Reviewing the Output Details:
The details section dives into the technical aspects of the process output e.g. output "fa_from_file_extract" in the above image, providing valuable information about its organization and storage. Let's break down each detail:
- Dataset Type: Table - This indicates that the data is structured in a tabular format with rows and columns.
-
Database/Dataset: This section specifies the Database/Dataset Name within the Datastore.
- Database: e.g. Demo_datastore_dev (as per the above Image)
- Database. Dataset: e.g. Demo_datastore_dev.fa_from_file_extract ((as per the Above Image))
-
Partition Scheme: Daily - This implies the data is partitioned into daily segments
Note: The below section provides details of Input data that is being processed into output.
- File Format: The file format in which data is stored e.g. text file.
- Field Delimiter: 4 - This indicates that a character with ASCII value 4 is used to separate the fields within each record. The most common character used as a field delimiter is a comma (,) but it can be any character.
- Is Compressed: Yes - This means the file is compressed to save storage space.
- File Data Format: DELIMITED - This confirms the data is separated by delimiters.
- Quote Character: " - Double quotes are used to enclose field values that may contain the delimiter or other special characters.
- Escape Character: The character is used to escape special characters within the data. e.g. Backslash\
- Contains Header: The first line of the file contains the column names.
- Partitioned Date Column: This indicates that the daily partitions are created based on a date column named e.g. “file_date”.
The detail section also provides valuable information such as the last time the output was updated, and the total number of records included. This allows you to quickly assess the freshness and completeness of the data you're viewing.
Note: The Details fields could vary depending on the process and their output.
Understanding the Schema Section:
The schema section provides a breakdown of the data structure for each output generated by the process. This helps you understand what information is included in the output and how it's organized. The schema is displayed in a table format with the following columns:
- Column Order: This indicates the order in which the columns appear in the final output data.
- Column Name: This specifies the name assigned to each piece of data.
- Type: This describes the data type of each column, such as text, number, date, etc.
- Partitioned (Optional): This column may present to indicate if the output data is partitioned based on the corresponding column or not.

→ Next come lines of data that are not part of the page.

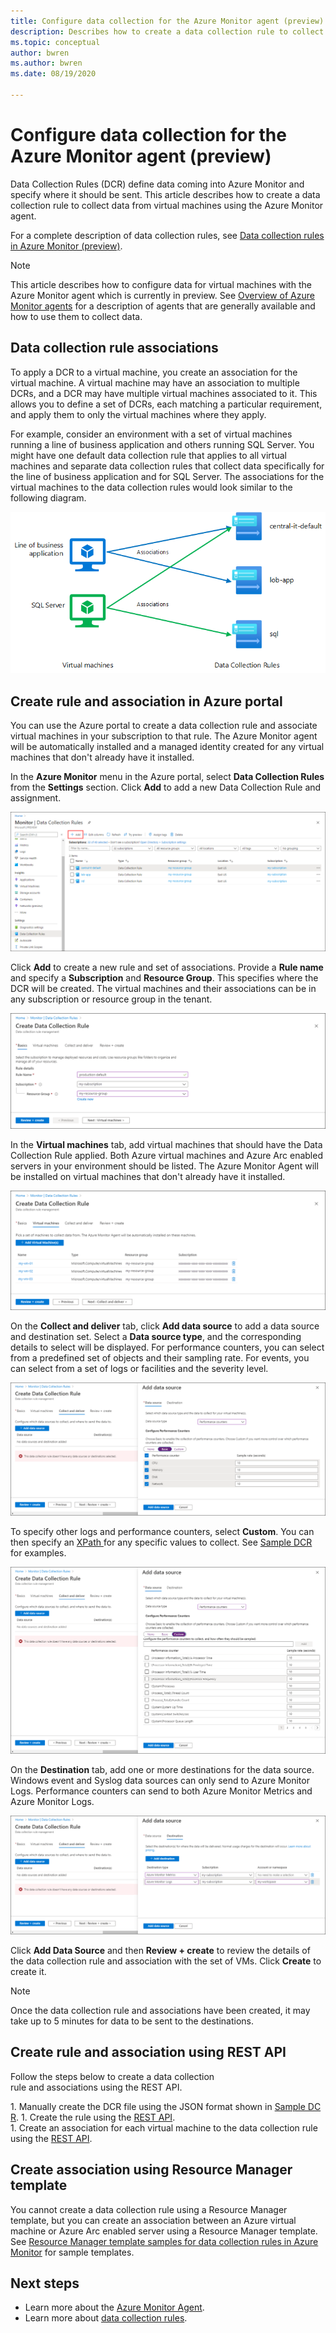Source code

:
```yaml
---
title: Configure data collection for the Azure Monitor agent (preview)
description: Describes how to create a data collection rule to collect data from virtual machines using the Azure Monitor agent.
ms.topic: conceptual
author: bwren
ms.author: bwren
ms.date: 08/19/2020

---
```


# Configure data collection for the Azure Monitor agent (preview)
Data Collection Rules (DCR) define data coming into Azure Monitor and specify where it should be sent. This article describes how to create a data collection rule to collect data from virtual machines using the Azure Monitor agent.

For a complete description of data collection rules, see [Data collection rules in Azure Monitor (preview)](data-collection-rule-overview.md).

> [!NOTE]
> This article describes how to configure data for virtual machines with the Azure Monitor agent which is currently in preview. See [Overview of Azure Monitor agents](agents-overview.md) for a description of agents that are generally available and how to use them to collect data.

## Data collection rule associations
To apply a DCR to a virtual machine, you create an association for the virtual machine. A virtual machine may have an association to multiple DCRs, and a DCR may have multiple virtual machines associated to it. This allows you to define a set of DCRs, each matching a particular requirement, and apply them to only the virtual machines where they apply. 

For example, consider an environment with a set of virtual machines running a line of business application and others running SQL Server. You might have one default data collection rule that applies to all virtual machines and separate data collection rules that collect data specifically for the line of business application and for SQL Server. The associations for the virtual machines to the data collection rules would look similar to the following diagram.



![Diagram shows virtual machines hosting line of business application and SQL Server associated with data collection rules named central-i t-default and lob-app for line of business application and central-i t-default and s q l for SQL Server.](media/data-collection-rule-azure-monitor-agent/associations.png)



## Create rule and association in Azure portal
You can use the Azure portal to create a data collection rule and associate virtual machines in your subscription to that rule. The Azure Monitor agent will be automatically installed and a managed identity created for any virtual machines that don't already have it installed.

In the **Azure Monitor** menu in the Azure portal, select **Data Collection Rules** from the **Settings** section. Click **Add** to add a new Data Collection Rule and assignment.

[![Data Collection Rules](media/azure-monitor-agent/data-collection-rules.png)](media/azure-monitor-agent/data-collection-rules.png#lightbox)

Click **Add** to create a new rule and set of associations. Provide a **Rule name** and specify a **Subscription** and **Resource Group**. This specifies where the DCR will be created. The virtual machines and their associations can be in any subscription or resource group in the tenant.

[![Data Collection Rule Basics](media/azure-monitor-agent/data-collection-rule-basics.png)](media/azure-monitor-agent/data-collection-rule-basics.png#lightbox)

In the **Virtual machines** tab, add virtual machines that should have the Data Collection Rule applied. Both Azure virtual machines and Azure Arc enabled servers in your environment should be listed. The Azure Monitor Agent will be installed on virtual machines that don't already have it installed.

[![Data Collection Rule virtual machines](media/azure-monitor-agent/data-collection-rule-virtual-machines.png)](media/azure-monitor-agent/data-collection-rule-virtual-machines.png#lightbox)

On the **Collect and deliver** tab, click **Add data source** to add a data source and destination set. Select a **Data source type**, and the corresponding details to select will be displayed. For performance counters, you can select from a predefined set of objects and their sampling rate. For events, you can select from a set of logs or facilities and the severity level. 

[![Data source basic](media/azure-monitor-agent/data-collection-rule-data-source-basic.png)](media/azure-monitor-agent/data-collection-rule-data-source-basic.png#lightbox)


To specify other logs and performance counters, select **Custom**. You can then specify an [XPath ](https://www.w3schools.com/xml/xpath_syntax.asp) for any specific values to collect. See [Sample DCR](data-collection-rule-overview.md#sample-data-collection-rule) for examples.

[![Data source custom](media/azure-monitor-agent/data-collection-rule-data-source-custom.png)](media/azure-monitor-agent/data-collection-rule-data-source-custom.png#lightbox)

On the **Destination** tab, add one or more destinations for the data source. Windows event and Syslog data sources can only send to Azure Monitor Logs. Performance counters can send to both Azure Monitor Metrics and Azure Monitor Logs.

[![Destination](media/azure-monitor-agent/data-collection-rule-destination.png)](media/azure-monitor-agent/data-collection-rule-destination.png#lightbox)

Click **Add Data Source** and then **Review + create** to review the details of the data collection rule and association with the set of VMs. Click **Create** to create it.

> [!NOTE]
> Once the data collection rule and associations have been created, it may take up to 5 minutes for data to be sent to the destinations.


## Create rule and association using REST API
Follow the steps below to create a data collection rule and associations using the REST API. 

1. Manually create the DCR file using the JSON format shown in [Sample DCR](data-collection-rule-overview.md#sample-data-collection-rule).
1. Create the rule using the [REST API](/rest/api/monitor/datacollectionrules/create#examples).
1. Create an association for each virtual machine to the data collection rule using the [REST API](/rest/api/monitor/datacollectionruleassociations/create#examples).


## Create association using Resource Manager template
You cannot create a data collection rule using a Resource Manager template, but you can create an association between an Azure virtual machine or Azure Arc enabled server using a Resource Manager template. See [Resource Manager template samples for data collection rules in Azure Monitor](../samples/resource-manager-data-collection-rules.md) for sample templates.



## Next steps

- Learn more about the [Azure Monitor Agent](azure-monitor-agent-overview.md).
- Learn more about [data collection rules](data-collection-rule-overview.md).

Its value could be Yes or No
You can also download the schema by clicking the 'Download' () Button on the right.
Dataset State:
The state section provides a summary of our output table. It includes the partitioned date, the number of entries in the table, the total size of the table, and the last time the table was updated. This information provides a snapshot of the health and activity of your output table that helps us monitor the efficiency of our output and identify any potential issues.
Here's the Breakdown of the information provided in the state section:
- Date: This column refers to the partitioned date.
- Count: This could indicate the number of entries or rows within a specific partition date.
- Size: This might represent the total size of the output table per partition date, in GBs
- Last Modified: This column likely shows the date and time the corresponding output table was last updated.
The dataset State can be downloaded by selecting the 'Download' () option located on the right-hand side.
Dataset Preview:
The preview section is your window into the world of your Output data! It acts like a movie trailer, giving you a glimpse of what's inside the full dataset before you dive deeper. Here's what you will find what all preview sections include:
- Preview Data: This is where you get to see a small portion, typically around 100 records, of the actual data you're working with. Think of it as a handful of popcorn from the giant movie theatre tub – enough to give you a taste of what the full dataset holds.
- Modified At: This date lets you know when the data was last updated. It's important to be aware of how recent the information is, especially if you're working with data that changes frequently.
- Total Row Count: This number tells you exactly how many records are in the entire dataset.
By taking a peek at the preview section, you can:
- Get a feel for the data: You can see the format of the data (e.g., text, numbers, dates) and get a general sense of what kind of information it contains.
- Identify any potential issues: Are there any missing values or inconsistencies in the data that you need to address before analysis?
- Decide if the data meets your needs: Does the data contain the information you're looking for? Is there enough data for your analysis?